Free-Market Analysis: So the sentiment at Davos is mixed. The world converging on Davos is "weary" but warily optimistic (see article excerpt above). The "new reality" catchphrase is intended to emphasize the emergence of the BRIC countries (maybe with the exception of Russia) as economic superpowers. The idea is that while the West may still be suffering from the 2008 financial crisis, India and China especially are going to lead the way to a fuller lasting recovery.
To us this seems like a dominant social theme, a strangely unbelievable projection that has been patched together at the last moment to give the Davos forum an optimistic sheen. The agenda emphasizes China especially. Sessions include, "Insights on China", "The future of Chinese enterprise", "China's impact on global trade and growth" – just a few of the sessions "on offer for the 2,500 people attending the annual jamboree of the rich and powerful."
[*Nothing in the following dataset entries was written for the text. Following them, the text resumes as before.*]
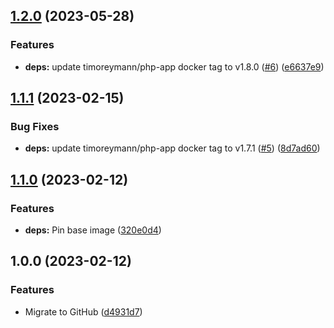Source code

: ## [1.2.0](https://github.com/timo-reymann/docker-matomo/compare/1.1.1...1.2.0) (2023-05-28)


### Features

* **deps:** update timoreymann/php-app docker tag to v1.8.0 ([#6](https://github.com/timo-reymann/docker-matomo/issues/6)) ([e6637e9](https://github.com/timo-reymann/docker-matomo/commit/e6637e9e31667bb4da08462f3208d8a8538ffb82))

## [1.1.1](https://github.com/timo-reymann/docker-matomo/compare/1.1.0...1.1.1) (2023-02-15)


### Bug Fixes

* **deps:** update timoreymann/php-app docker tag to v1.7.1 ([#5](https://github.com/timo-reymann/docker-matomo/issues/5)) ([8d7ad60](https://github.com/timo-reymann/docker-matomo/commit/8d7ad603d736de2afb2294c976e4950d41e2b784))

## [1.1.0](https://github.com/timo-reymann/docker-matomo/compare/1.0.0...1.1.0) (2023-02-12)


### Features

* **deps:** Pin base image ([320e0d4](https://github.com/timo-reymann/docker-matomo/commit/320e0d4d52c646e0dd72b1c23f07ec6747721240))

## 1.0.0 (2023-02-12)


### Features

* Migrate to GitHub ([d4931d7](https://github.com/timo-reymann/docker-matomo/commit/d4931d7c0d70ff15401a7b9da1b25f575562890b))
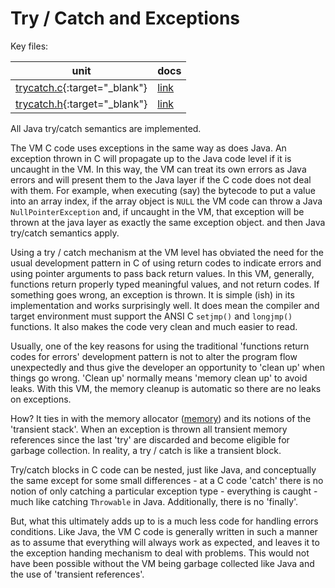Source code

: # Try / Catch and Exceptions

Key files:

| unit                                                                               | docs                                  |
|------------------------------------------------------------------------------------|---------------------------------------|
| [trycatch.c](https://github.com/babevm/babevm/blob/master/src/c/trycatch.c){:target="_blank"}  | [link](doxygen/html/trycatch_8c.html) |
| [trycatch.h](https://github.com/babevm/babevm/blob/master/src/h/trycatch.h){:target="_blank"}  | [link](doxygen/html/trycatch_8h.html) |

All Java try/catch semantics are implemented. 

The VM C code uses exceptions in the same way as does Java.  An exception thrown in C will propagate up to the Java code level if it is uncaught in the VM.  In this way, the VM can treat its own errors as Java errors and will present them to the Java layer if the C code does not deal with them.  For example, when executing (say) the bytecode to put a value into an array index, if the array object is `NULL` the VM code can throw a Java `NullPointerException` and, if uncaught in the VM, that exception will be thrown at the java layer as exactly the same exception object. and then Java try/catch semantics apply. 

Using a try / catch mechanism at the VM level has obviated the need for the usual development pattern in C of using return codes to indicate errors and using pointer arguments to pass back return values.  In this VM, generally, functions return properly typed meaningful values, and not return codes.  If something goes wrong, an exception is thrown.  It is simple (ish) in its implementation and works surprisingly well.  It does mean the compiler and target environment must support the ANSI C `setjmp()` and `longjmp()` functions.  It also makes the code very clean and much easier to read.

Usually, one of the key reasons for using the traditional 'functions return codes for errors' development pattern is not to alter the program flow unexpectedly and thus give the developer an opportunity to 'clean up' when things go wrong. 'Clean up' normally means 'memory clean up' to avoid leaks.  With this VM, the memory cleanup is automatic so there are no leaks on exceptions.

How? It ties in with the memory allocator ([memory](memory.md)) and its notions of the 'transient stack'.   When an exception is thrown all transient memory references since the last 'try' are discarded and become eligible for garbage collection.  In reality, a try / catch is like a transient block.  

Try/catch blocks in C code can be nested, just like Java, and conceptually the same except for some small differences - at a C code 'catch' there is no notion of only catching a particular exception type - everything is caught - much like catching `Throwable` in Java.  Additionally, there is no 'finally'.

But, what this ultimately adds up to is a much less code for handling errors conditions.  Like Java, the VM C code is generally written in such a manner as to assume that everything will always work as expected, and leaves it to the exception handing mechanism to deal with problems.  This would not have been possible without the VM being garbage collected like Java and the use of 'transient references'.

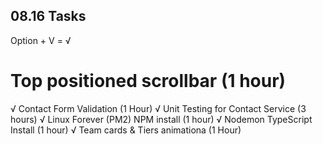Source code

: ## 08.16 Tasks
Option + V = √

# Top positioned scrollbar (1 hour)
√ Contact Form Validation (1 Hour)
√ Unit Testing for Contact Service (3 hours)
√ Linux Forever (PM2) NPM install (1 hour)
√ Nodemon TypeScript Install (1 hour)
√ Team cards & Tiers animationa (1 Hour)
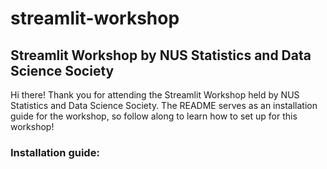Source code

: # streamlit-workshop

## Streamlit Workshop by NUS Statistics and Data Science Society 

Hi there! Thank you for attending the Streamlit Workshop held by NUS Statistics and Data Science Society. The README serves as an installation guide for the workshop, so follow along to learn how to set up for this workshop! 

### Installation guide:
China we learn, is attending in force, with its largest delegation ever. European leaders are present as well. The names include keynote luminaries such as UK Prime Minister David Cameron, German Chancellor Angela Merkel and French President Nicolas Sarkozy. But the emphasis seems to be on emerging economies, particularly the largest ones.
"What is really happening is a slowdown of the western world and the growth of the emerging markets. This is a complete shift in the balance of power," Azim Premji, chairman of Indian software major Wipro, told the opening panel, according to AFP. Premji added that in a decade, the emerging world's economy will be as large as that of the United States.
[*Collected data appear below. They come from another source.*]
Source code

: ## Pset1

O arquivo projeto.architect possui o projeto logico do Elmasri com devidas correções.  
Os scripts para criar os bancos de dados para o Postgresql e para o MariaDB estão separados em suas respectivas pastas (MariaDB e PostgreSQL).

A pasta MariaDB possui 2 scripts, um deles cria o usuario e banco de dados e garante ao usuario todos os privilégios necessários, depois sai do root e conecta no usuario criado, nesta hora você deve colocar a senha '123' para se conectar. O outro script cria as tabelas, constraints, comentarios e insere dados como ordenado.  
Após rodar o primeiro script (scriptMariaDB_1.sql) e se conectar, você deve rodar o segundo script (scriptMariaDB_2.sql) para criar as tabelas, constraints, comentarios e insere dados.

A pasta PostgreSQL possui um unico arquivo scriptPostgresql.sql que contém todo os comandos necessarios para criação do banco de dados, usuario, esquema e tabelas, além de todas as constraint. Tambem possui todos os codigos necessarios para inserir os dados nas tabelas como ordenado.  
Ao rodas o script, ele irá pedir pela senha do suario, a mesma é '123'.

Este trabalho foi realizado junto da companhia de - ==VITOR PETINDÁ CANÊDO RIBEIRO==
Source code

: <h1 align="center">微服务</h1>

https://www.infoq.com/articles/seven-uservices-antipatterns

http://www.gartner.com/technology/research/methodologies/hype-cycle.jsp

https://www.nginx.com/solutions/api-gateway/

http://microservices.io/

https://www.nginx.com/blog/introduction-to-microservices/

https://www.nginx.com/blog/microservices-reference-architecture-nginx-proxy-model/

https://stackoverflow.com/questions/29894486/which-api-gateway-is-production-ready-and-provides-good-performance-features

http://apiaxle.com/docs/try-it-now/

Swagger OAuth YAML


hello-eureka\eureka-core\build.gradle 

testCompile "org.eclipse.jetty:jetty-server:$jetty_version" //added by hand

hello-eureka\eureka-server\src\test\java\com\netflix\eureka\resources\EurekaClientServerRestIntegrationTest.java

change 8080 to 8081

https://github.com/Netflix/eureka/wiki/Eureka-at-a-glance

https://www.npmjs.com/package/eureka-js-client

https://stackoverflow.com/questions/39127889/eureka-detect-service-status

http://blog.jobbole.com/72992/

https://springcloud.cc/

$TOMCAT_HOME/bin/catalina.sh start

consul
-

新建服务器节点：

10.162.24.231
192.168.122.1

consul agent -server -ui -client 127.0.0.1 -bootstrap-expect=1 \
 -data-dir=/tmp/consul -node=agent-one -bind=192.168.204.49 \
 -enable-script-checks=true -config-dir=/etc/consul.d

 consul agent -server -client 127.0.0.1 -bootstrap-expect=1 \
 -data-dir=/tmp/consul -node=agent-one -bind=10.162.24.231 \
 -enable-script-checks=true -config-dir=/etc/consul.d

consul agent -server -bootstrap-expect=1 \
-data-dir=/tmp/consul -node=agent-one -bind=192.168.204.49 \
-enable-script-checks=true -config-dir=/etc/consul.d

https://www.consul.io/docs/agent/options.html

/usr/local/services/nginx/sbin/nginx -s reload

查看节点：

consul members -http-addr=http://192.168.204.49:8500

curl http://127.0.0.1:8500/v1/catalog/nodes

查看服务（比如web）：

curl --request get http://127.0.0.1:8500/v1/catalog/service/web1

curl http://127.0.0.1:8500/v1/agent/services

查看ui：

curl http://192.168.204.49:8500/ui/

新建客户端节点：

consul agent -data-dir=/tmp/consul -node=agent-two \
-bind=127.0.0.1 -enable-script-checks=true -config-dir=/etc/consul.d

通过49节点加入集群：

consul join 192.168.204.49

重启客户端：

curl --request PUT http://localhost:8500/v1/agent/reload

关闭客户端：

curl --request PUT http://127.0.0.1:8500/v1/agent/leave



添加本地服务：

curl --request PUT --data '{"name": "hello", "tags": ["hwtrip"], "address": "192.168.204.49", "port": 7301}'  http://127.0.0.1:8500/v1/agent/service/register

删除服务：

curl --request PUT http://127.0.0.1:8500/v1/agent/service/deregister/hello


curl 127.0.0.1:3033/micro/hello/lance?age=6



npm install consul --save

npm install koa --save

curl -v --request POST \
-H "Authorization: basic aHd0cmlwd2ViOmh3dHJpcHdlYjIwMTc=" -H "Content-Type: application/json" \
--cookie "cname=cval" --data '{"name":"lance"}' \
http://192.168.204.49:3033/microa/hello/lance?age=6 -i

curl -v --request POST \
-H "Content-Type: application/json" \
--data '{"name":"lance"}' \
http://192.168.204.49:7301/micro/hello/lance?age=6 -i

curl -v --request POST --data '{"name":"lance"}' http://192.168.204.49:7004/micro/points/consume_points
Premji has plenty of backers. Western economies have not yet recovered from 2008 and growth must be found somewhere. The BRICS shall have to do though there is plenty of worry about rising food prices generating political unrest and about various international hot spots including Iran and North Korea. The riots in Tunisia and Egypt are weighing on the proceedings.
Nonetheless, Reuters tells us, "The captains of industry and money mostly sounded upbeat after two years in which global financial and economic turmoil curbed their swagger and made the annual talkfest of the rich and powerful almost contrite in tone." In a speech to the inaugural session, Davos founder and president Klaus Schwab was quoted as saying, "This meeting shall be a meeting of constructive optimism."
Bloomberg has a more gloomy view of the proceedings. In an article entitled "Davos Divines `Shared Norms' as Reality Turns Grim on Sarkozy's Influence," Bloomberg tells us that the global elite seems not to be very upbeat about finding the "shared norms in the new reality." Many attendees to the conference see more unrest and global challenges rather than less. Wei Jiafu, chairman of China Cosco Holdings Co., the nation's largest shipping line was quoted as saying, "The world is at a crossroads. If we get it wrong, we'll damage our economic future."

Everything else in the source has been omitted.